Nyheim Hines worked throughout his high school athletic career to appreciate every opportunity to play high school sports. He got a painful reminder why this spring when he missed his senior season of track and field with a knee injury.
“You better appreciate every chance and do your best that day,” the Garner Magnet High graduate said. “You only get one chance at that day and you don’t know what is happening tomorrow.
“To me, it is unimaginable that I would not run track my senior year. But it happened.”
Hines was one of the top college football prospects in the country last fall. He set the school career rushing record while rumbling for 2,362 yards and leading the Trojans to the N.C. High School Athletic Association 4A state semifinals.
His highlight film could be feature length as could his recruiting saga.
Colleges from all over the country sent literature extolling the benefits of coming to their school. National recruiting experts speculated on where the 5-foot-8, 190-pound running back with great hands would go.
He said the recruiting process was one of the most fun things he has ever done. He had a chance to talk to some of the nation’s top college coaches and to visit campus. “Imagine walking into Urban Meyer’s office and sitting there talking football,” he said.
But the pressure of making a decision was unrelenting until he decided to stay close to home, signing with N.C. State, where his twin sister, Nyah, will compete in track.
He hopes that the N.C. State coaches can work out a way for him to compete in track at N.C. State. He has missed it.
Track has been a fickle suitor.
Hines is among the nation’s top track athletes. He had three top-five finishes in the New Balance Nationals in 2014 and was runner-up in the state 4A championships in 100 meters and 300-meter hurdles that same year.
But he had never won a high school state track championship before winning the 55 hurdles at this year’s state 4A indoor championships.
He won that day with a torn medial collateral ligament and a small fracture in his knee, holdovers from a late-season football knee injury.
The prescription to return to full speed was rest. Therefore, no track this spring.
Hines provided so many football thrills in high school that he is carrying expectations with him to the Wolfpack. He doesn’t consider them a burden.
“I want to contribute as much as I can whenever I can,” he said. “I have been working out with some of the State players and I’ve already seen that football in college is at a different level.”
Speed and flexibility
Hines said he used to pray to be taller. He loved running the hurdles and a little more height would have helped. There are tall people in the family, but not him.

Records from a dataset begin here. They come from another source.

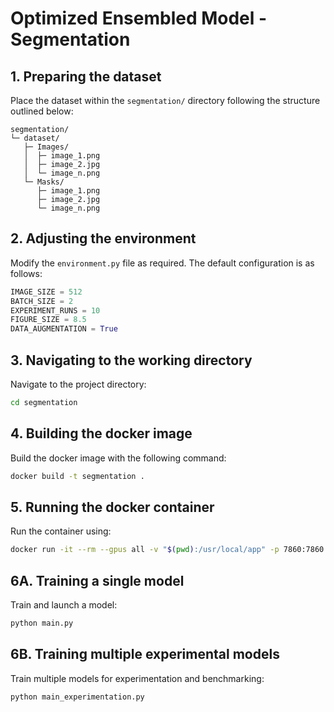 # Optimized Ensembled Model - Segmentation


## 1. Preparing the dataset

Place the dataset within the `segmentation/` directory following the structure outlined below:

```text
segmentation/
└─ dataset/
   ├─ Images/
   │  ├─ image_1.png
   │  ├─ image_2.jpg
   │  └─ image_n.png
   └─ Masks/
      ├─ image_1.png
      ├─ image_2.jpg
      └─ image_n.png
```


## 2. Adjusting the environment

Modify the `environment.py` file as required. The default configuration is as follows:

```python
IMAGE_SIZE = 512
BATCH_SIZE = 2
EXPERIMENT_RUNS = 10
FIGURE_SIZE = 8.5
DATA_AUGMENTATION = True
```


## 3. Navigating to the working directory

Navigate to the project directory:

```bash
cd segmentation
```


## 4. Building the docker image

Build the docker image with the following command:

```bash
docker build -t segmentation .
```


## 5. Running the docker container

Run the container using:

```bash
docker run -it --rm --gpus all -v "$(pwd):/usr/local/app" -p 7860:7860 segmentation
```


## 6A. Training a single model

Train and launch a model:

```bash
python main.py
```


## 6B. Training multiple experimental models

Train multiple models for experimentation and benchmarking:

```bash
python main_experimentation.py
```
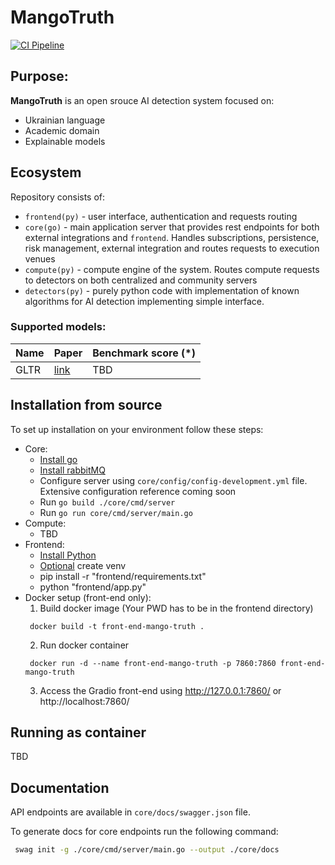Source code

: # MangoTruth

[![CI Pipeline](https://github.com/anakib1/MangoTruth/actions/workflows/ci.yml/badge.svg)](https://github.com/anakib1/MangoTruth/actions/workflows/ci.yml)

## Purpose:

**MangoTruth** is an open srouce AI detection system focused on:

- Ukrainian language
- Academic domain
- Explainable models

## Ecosystem

Repository consists of:

- `frontend(py)` - user interface, authentication and requests routing
- `core(go)` - main application server that provides rest endpoints for both external integrations and `frontend`.
  Handles subscriptions, persistence, risk management, external integration and routes requests to execution venues
- `compute(py)` - compute engine of the system. Routes compute requests to detectors on both centralized and community
  servers
- `detectors(py)` - purely python code with implementation of known algorithms for AI detection implementing simple
  interface.

### Supported models:

| Name | Paper                                    | Benchmark score (*) |
|------|------------------------------------------|---------------------| 
| GLTR | [link](https://arxiv.org/pdf/1906.04043) | TBD                 |

## Installation from source

To set up installation on your environment follow these steps:

- Core:
    - [Install go](https://go.dev/doc/install)
    - [Install rabbitMQ](https://www.rabbitmq.com/docs/download)
    - Configure server using `core/config/config-development.yml` file. Extensive configuration reference coming soon
    - Run `go build ./core/cmd/server`
    - Run `go run core/cmd/server/main.go`
- Compute:
    - TBD
- Frontend:
    - [Install Python](https://www.python.org/downloads/release/python-3100/)
    - [Optional](https://docs.python.org/3/library/venv.html) create venv
    - pip install -r "frontend/requirements.txt"
    - python "frontend/app.py"
- Docker setup (front-end only):
    1. Build docker image (Your PWD has to be in the frontend directory)
    ```
     docker build -t front-end-mango-truth .
    ```
    2. Run docker container
    ```
     docker run -d --name front-end-mango-truth -p 7860:7860 front-end-mango-truth 
    ```
   3. Access the Gradio front-end using http://127.0.0.1:7860/ or http://localhost:7860/
   
  

## Running as container

TBD

## Documentation

API endpoints are available in `core/docs/swagger.json` file.

To generate docs for core endpoints run the following command:

```bash 
 swag init -g ./core/cmd/server/main.go --output ./core/docs
```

But he knows he did well in the genetic lottery.
His father Darren was a great athlete at Athens Drive High and at Lenoir-Rhyne. A knee injury ended Darren Hines’ NFL hopes.
Nyheim got his dad’s speed and some of his amazing flexibility.
“People think I’m a good athlete, but from what I’ve been told, my dad was so much better,” Hines said. “I’ve had several people tell me that he could kick a basketball backboard. They’ve seen him do it. I think he won a lot of bets in college doing it.
“He can still do a much better split than I can. I would love to be able to see him when he was my age.”
Hines said that in a way he feels like every time he steps on a field or a track, that he is competing for his family, especially his dad.
And every time he gets a chance to compete, he cherishes it because he understands that you only have one today.
Meet Nyheim Hines
Why Hines? Set school career rushing record. Ran for 2,362 yards as a senior. Led Trojans to state 4A semifinals as a junior. Won state 4A indoor 55 meters championship.
College choice: N.C. State.
Favorite course: Speech or AP statistics.
World’s biggest problem: Misunderstandings.
Fascinated to learn: How to play the saxophone.
Impactful book: ‘‘Tears of Tigers’’ by Sharon M. Draper. The book made me realize that in life you only get one turn. Also, while life can feel long, opportunity only knocks shortly.
It is hard to believe that: America had to fight a Civil War.
Best high school memory: The recruiting process.
Childhood toy: Sega (Sonic The Hedgehog).
Biggest thrill: That feeling before a football game or before a big race.
Biggest rival: Myself.
My favorite charity is: Working with kids in any fashion (helping hands, field day).
Best movie: The “Avengers” or “Friday Night Lights.”
Ideal guest list: Kay Yow, President Barack Obama, Tavon Austin.
Something that you enjoy that would surprise people: Doing acrobatic flips.